Time did not permit the writer of Hebrews to tell of his final examples of faith, but for you and me today—even concerning those as famous as the names listed in Hebrews’ Hall of Faith—taking time to remember is fruitful.

Powerful Faith

And what more should I say?

For time would fail me to tell of . . . the prophets—who through faith conquered kingdoms, administered justice, obtained promises, shut the mouths of lions, quenched raging fire, escaped the edge of the sword, won strength out of weakness, became mighty in war, put foreign armies to flight. 

Hebrews 11:32-34 (NRSV)

In each of these examples, faith brought about a kind of victory—

I think of Elisha, who bolstered the faith of his trembling servant, and through his faith-filled prayers gave Samaria ascendancy over the armies of the Arameans.
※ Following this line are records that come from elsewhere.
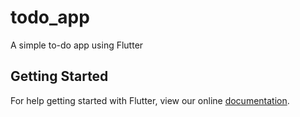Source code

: # todo_app

A simple to-do app using Flutter

## Getting Started

For help getting started with Flutter, view our online
[documentation](https://flutter.io/).
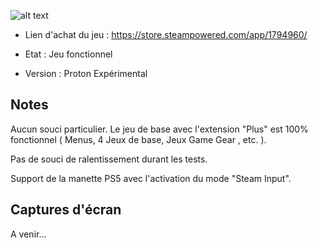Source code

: ![alt text](https://raw.githubusercontent.com/AkinaUsagiAi/Steam-Proton-Tools-and-Datas/main/Sonic_Origins/banniere.jpg)

- Lien d'achat du jeu : https://store.steampowered.com/app/1794960/

- Etat : Jeu fonctionnel
- Version : Proton Expérimental

## Notes

Aucun souci particulier. Le jeu de base avec l'extension "Plus" est 100% fonctionnel ( Menus, 4 Jeux de base, Jeux Game Gear , etc. ).

Pas de souci de ralentissement durant les tests.

Support de la manette PS5 avec l'activation du mode "Steam Input".

## Captures d'écran

A venir...
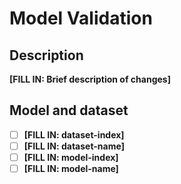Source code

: # Model Validation

## Description
<!-- Provide a brief description of what this PR does -->
**[FILL IN: Brief description of changes]**

## Model and dataset
- [ ] **[FILL IN: dataset-index]**
- [ ] **[FILL IN: dataset-name]**
- [ ] **[FILL IN: model-index]**
- [ ] **[FILL IN: model-name]**

<!-- dataset-index: dataset0 -->
<!-- dataset-name: neime -->
<!-- model-index: model0 -->
<!-- model-name: pls -->
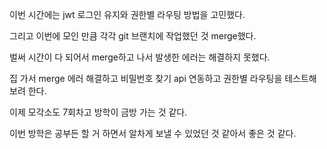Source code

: 이번 시간에는 jwt 로그인 유지와 권한별 라우팅 방법을 고민했다.

그리고 이번에 모인 만큼 각각 git 브랜치에 작업했던 것 merge했다.

벌써 시간이 다 되어서 merge하고 나서 발생한 에러는 해결하지 못했다.

집 가서 merge 에러 해결하고 비밀번호 찾기 api 연동하고 권한별 라우팅을 테스트해보려 한다.

이제 모각소도 7회차고 방학이 금방 가는 것 같다.

이번 방학은 공부든 할 거 하면서 알차게 보낼 수 있었던 것 같아서 좋은 것 같다.
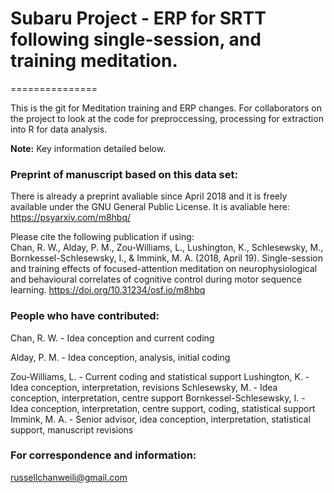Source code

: # Subaru Project - ERP for SRTT following single-session, and training meditation.
===============

This is the git for Meditation training and ERP changes. For collaborators on the project to look at the code for preproccessing, processing for extraction into R for data analysis.
   
**Note:** Key information detailed below.

### Preprint of manuscript based on this data set:
There is already a preprint avaliable since April 2018 and it is freely available under the GNU General Public License.
It is avaliable here:  https://psyarxiv.com/m8hbq/

Please cite the following publication if using:  
Chan, R. W., Alday, P. M., Zou-Williams, L., Lushington, K., Schlesewsky, M., Bornkessel-Schlesewsky, I., & Immink, M. A. (2018, April 19). Single-session and training effects of focused-attention meditation on neurophysiological and behavioural correlates of cognitive control during motor sequence learning. https://doi.org/10.31234/osf.io/m8hbq

### People who have contributed:
Chan, R. W. - Idea conception and current coding
<p>Alday, P. M. - Idea conception, analysis, initial coding </p>
Zou-Williams, L. - Current coding and statistical support
Lushington, K. - Idea conception, interpretation, revisions
Schlesewsky, M. - Idea conception, interpretation, centre support
Bornkessel-Schlesewsky, I. - Idea conception, interpretation, centre support, coding, statistical support
Immink, M. A. - Senior advisor, idea conception, interpretation, statistical support, manuscript revisions

### For correspondence and information:    
russellchanweili@gmail.com
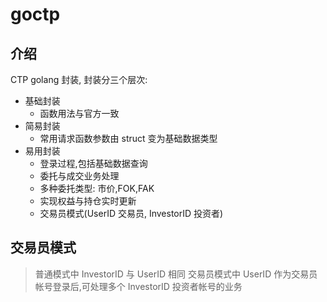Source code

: # goctp

## 介绍

CTP golang 封装, 封装分三个层次:

- 基础封装
  - 函数用法与官方一致
- 简易封装
  - 常用请求函数参数由 struct 变为基础数据类型
- 易用封装
  - 登录过程,包括基础数据查询
  - 委托与成交业务处理
  - 多种委托类型: 市价,FOK,FAK
  - 实现权益与持仓实时更新
  - 交易员模式(UserID 交易员, InvestorID 投资者)

## 交易员模式

> 普通模式中 InvestorID 与 UserID 相同
> 交易员模式中 UserID 作为交易员帐号登录后,可处理多个 InvestorID 投资者帐号的业务
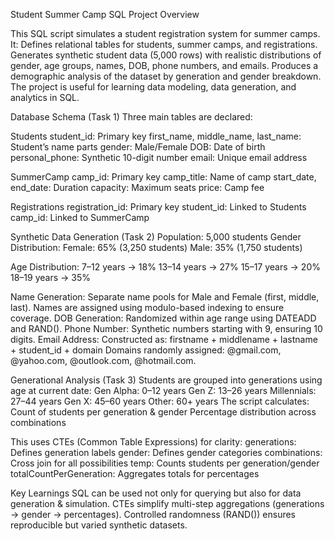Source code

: Student Summer Camp SQL Project
Overview

This SQL script simulates a student registration system for summer camps. It:
Defines relational tables for students, summer camps, and registrations.
Generates synthetic student data (5,000 rows) with realistic distributions of gender, age groups, names, DOB, phone numbers, and emails.
Produces a demographic analysis of the dataset by generation and gender breakdown.
The project is useful for learning data modeling, data generation, and analytics in SQL.

Database Schema (Task 1)
Three main tables are declared:

Students
student_id: Primary key
first_name, middle_name, last_name: Student’s name parts
gender: Male/Female
DOB: Date of birth
personal_phone: Synthetic 10-digit number
email: Unique email address

SummerCamp
camp_id: Primary key
camp_title: Name of camp
start_date, end_date: Duration
capacity: Maximum seats
price: Camp fee

Registrations
registration_id: Primary key
student_id: Linked to Students
camp_id: Linked to SummerCamp

Synthetic Data Generation (Task 2)
Population: 5,000 students
Gender Distribution:
Female: 65% (3,250 students)
Male: 35% (1,750 students)

Age Distribution:
7–12 years → 18%
13–14 years → 27%
15–17 years → 20%
18–19 years → 35%

Name Generation:
Separate name pools for Male and Female (first, middle, last).
Names are assigned using modulo-based indexing to ensure coverage.
DOB Generation:
Randomized within age range using DATEADD and RAND().
Phone Number:
Synthetic numbers starting with 9, ensuring 10 digits.
Email Address:
Constructed as:
firstname + middlename + lastname + student_id + domain
Domains randomly assigned: @gmail.com, @yahoo.com, @outlook.com, @hotmail.com.

Generational Analysis (Task 3)
Students are grouped into generations using age at current date:
Gen Alpha: 0–12 years
Gen Z: 13–26 years
Millennials: 27–44 years
Gen X: 45–60 years
Other: 60+ years
The script calculates:
Count of students per generation & gender
Percentage distribution across combinations

This uses CTEs (Common Table Expressions) for clarity:
generations: Defines generation labels
gender: Defines gender categories
combinations: Cross join for all possibilities
temp: Counts students per generation/gender
totalCountPerGeneration: Aggregates totals for percentages

Key Learnings
SQL can be used not only for querying but also for data generation & simulation.
CTEs simplify multi-step aggregations (generations → gender → percentages).
Controlled randomness (RAND()) ensures reproducible but varied synthetic datasets.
When an attendant of the man of God rose early in the morning and went out, an army with horses and chariots was all around the city. His servant said, “Alas, master! What shall we do?”
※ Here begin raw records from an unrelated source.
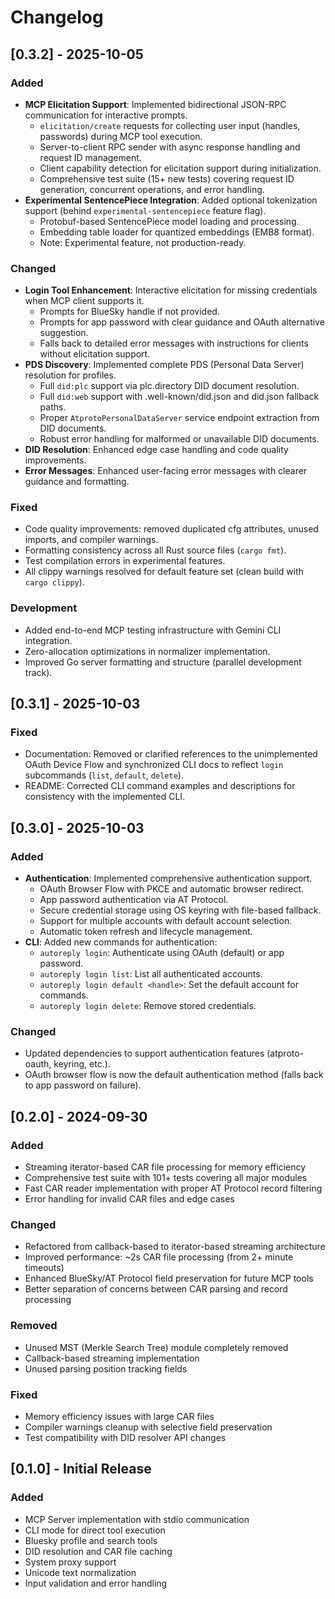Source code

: # Changelog

## [0.3.2] - 2025-10-05

### Added
- **MCP Elicitation Support**: Implemented bidirectional JSON-RPC communication for interactive prompts.
  - `elicitation/create` requests for collecting user input (handles, passwords) during MCP tool execution.
  - Server-to-client RPC sender with async response handling and request ID management.
  - Client capability detection for elicitation support during initialization.
  - Comprehensive test suite (15+ new tests) covering request ID generation, concurrent operations, and error handling.
- **Experimental SentencePiece Integration**: Added optional tokenization support (behind `experimental-sentencepiece` feature flag).
  - Protobuf-based SentencePiece model loading and processing.
  - Embedding table loader for quantized embeddings (EMB8 format).
  - Note: Experimental feature, not production-ready.

### Changed
- **Login Tool Enhancement**: Interactive elicitation for missing credentials when MCP client supports it.
  - Prompts for BlueSky handle if not provided.
  - Prompts for app password with clear guidance and OAuth alternative suggestion.
  - Falls back to detailed error messages with instructions for clients without elicitation support.
- **PDS Discovery**: Implemented complete PDS (Personal Data Server) resolution for profiles.
  - Full `did:plc` support via plc.directory DID document resolution.
  - Full `did:web` support with .well-known/did.json and did.json fallback paths.
  - Proper `AtprotoPersonalDataServer` service endpoint extraction from DID documents.
  - Robust error handling for malformed or unavailable DID documents.
- **DID Resolution**: Enhanced edge case handling and code quality improvements.
- **Error Messages**: Enhanced user-facing error messages with clearer guidance and formatting.

### Fixed
- Code quality improvements: removed duplicated cfg attributes, unused imports, and compiler warnings.
- Formatting consistency across all Rust source files (`cargo fmt`).
- Test compilation errors in experimental features.
- All clippy warnings resolved for default feature set (clean build with `cargo clippy`).

### Development
- Added end-to-end MCP testing infrastructure with Gemini CLI integration.
- Zero-allocation optimizations in normalizer implementation.
- Improved Go server formatting and structure (parallel development track).

## [0.3.1] - 2025-10-03

### Fixed
- Documentation: Removed or clarified references to the unimplemented OAuth Device Flow and synchronized CLI docs to reflect `login` subcommands (`list`, `default`, `delete`).
- README: Corrected CLI command examples and descriptions for consistency with the implemented CLI.

## [0.3.0] - 2025-10-03

### Added
- **Authentication**: Implemented comprehensive authentication support.
  - OAuth Browser Flow with PKCE and automatic browser redirect.
  - App password authentication via AT Protocol.
  - Secure credential storage using OS keyring with file-based fallback.
  - Support for multiple accounts with default account selection.
  - Automatic token refresh and lifecycle management.
- **CLI**: Added new commands for authentication:
  - `autoreply login`: Authenticate using OAuth (default) or app password.
  - `autoreply login list`: List all authenticated accounts.
  - `autoreply login default <handle>`: Set the default account for commands.
  - `autoreply login delete`: Remove stored credentials.

### Changed
- Updated dependencies to support authentication features (atproto-oauth, keyring, etc.).
- OAuth browser flow is now the default authentication method (falls back to app password on failure).

## [0.2.0] - 2024-09-30

### Added
- Streaming iterator-based CAR file processing for memory efficiency
- Comprehensive test suite with 101+ tests covering all major modules
- Fast CAR reader implementation with proper AT Protocol record filtering
- Error handling for invalid CAR files and edge cases

### Changed
- Refactored from callback-based to iterator-based streaming architecture
- Improved performance: ~2s CAR file processing (from 2+ minute timeouts)
- Enhanced BlueSky/AT Protocol field preservation for future MCP tools
- Better separation of concerns between CAR parsing and record processing

### Removed
- Unused MST (Merkle Search Tree) module completely removed
- Callback-based streaming implementation
- Unused parsing position tracking fields

### Fixed
- Memory efficiency issues with large CAR files
- Compiler warnings cleanup with selective field preservation
- Test compatibility with DID resolver API changes

## [0.1.0] - Initial Release

### Added
- MCP Server implementation with stdio communication
- CLI mode for direct tool execution
- Bluesky profile and search tools
- DID resolution and CAR file caching
- System proxy support
- Unicode text normalization
- Input validation and error handling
He replied, “Do not be afraid, for there are more with us than there are with them.” Then Elisha prayed: “O Lord, please open his eyes that he may see.” So the Lord opened the eyes of the servant, and he saw;

the mountain was full of horses and chariots of fire all around Elisha.

2 Kings 6:15-17 (NRSV)

Or how about the prophet Nathan, through whom David was stricken with conviction over how he had wronged Uriah and Bathsheba—but most of all God.

Every prophet became the mouthpiece of God, administering God’s indictment and justice.

God literally shut the mouths of lions on the prophet Daniel’s behalf, to the consternation of his enemies, and the shocked delight of his friends.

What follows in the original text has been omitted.